The copy you give must match the records exactly, except that it holds no images.
"""
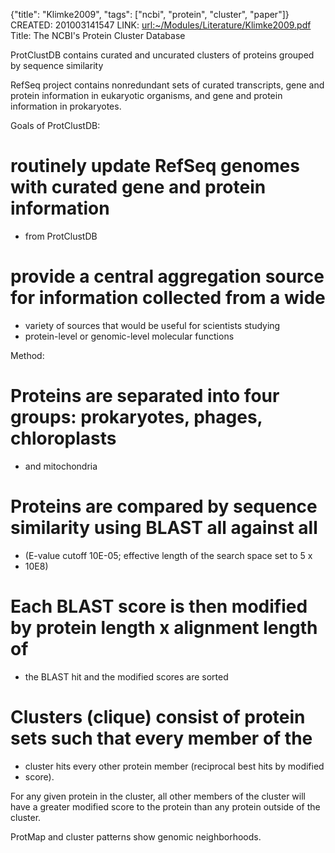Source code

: {"title": "Klimke2009", "tags": ["ncbi", "protein", "cluster", "paper"]}
CREATED: 201003141547
LINK: <url:~/Modules/Literature/Klimke2009.pdf>
Title: The NCBI's Protein Cluster Database

ProtClustDB contains curated and uncurated clusters of proteins grouped by
sequence similarity

RefSeq project contains nonredundant sets of curated transcripts, gene and
protein information in eukaryotic organisms, and gene and protein information
in prokaryotes.

Goals of ProtClustDB:
# routinely update RefSeq genomes with curated gene and protein information
* from ProtClustDB
# provide a central aggregation source for information collected from a wide
* variety of sources that would be useful for scientists studying
* protein-level or genomic-level molecular functions

Method:
# Proteins are separated into four groups: prokaryotes, phages, chloroplasts
* and mitochondria
# Proteins are compared by sequence similarity using BLAST all against all
* (E-value cutoff 10E-05; effective length of the search space set to 5 x
* 10E8)
# Each BLAST score is then modified by protein length x alignment length of
* the BLAST hit and the modified scores are sorted
# Clusters (clique) consist of protein sets such that every member of the
* cluster hits every other protein member (reciprocal best hits by modified
* score).

For any given protein in the cluster, all other members of the cluster will
have a greater modified score to the protein than any protein outside of the
cluster.

ProtMap and cluster patterns show genomic neighborhoods.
"""
RESULT OF THIS EXERCISE
Source code

: {"title": "Klimke2009", "tags": ["ncbi", "protein", "cluster", "paper"]}
CREATED: 201003141547
LINK: <url:~/Modules/Literature/Klimke2009.pdf>
Title: The NCBI's Protein Cluster Database

ProtClustDB contains curated and uncurated clusters of proteins grouped by
sequence similarity

RefSeq project contains nonredundant sets of curated transcripts, gene and
protein information in eukaryotic organisms, and gene and protein information
in prokaryotes.

Goals of ProtClustDB:
# routinely update RefSeq genomes with curated gene and protein information
* from ProtClustDB
# provide a central aggregation source for information collected from a wide
* variety of sources that would be useful for scientists studying
* protein-level or genomic-level molecular functions

Method:
# Proteins are separated into four groups: prokaryotes, phages, chloroplasts
* and mitochondria
# Proteins are compared by sequence similarity using BLAST all against all
* (E-value cutoff 10E-05; effective length of the search space set to 5 x
* 10E8)
# Each BLAST score is then modified by protein length x alignment length of
* the BLAST hit and the modified scores are sorted
# Clusters (clique) consist of protein sets such that every member of the
* cluster hits every other protein member (reciprocal best hits by modified
* score).

For any given protein in the cluster, all other members of the cluster will
have a greater modified score to the protein than any protein outside of the
cluster.

ProtMap and cluster patterns show genomic neighborhoods.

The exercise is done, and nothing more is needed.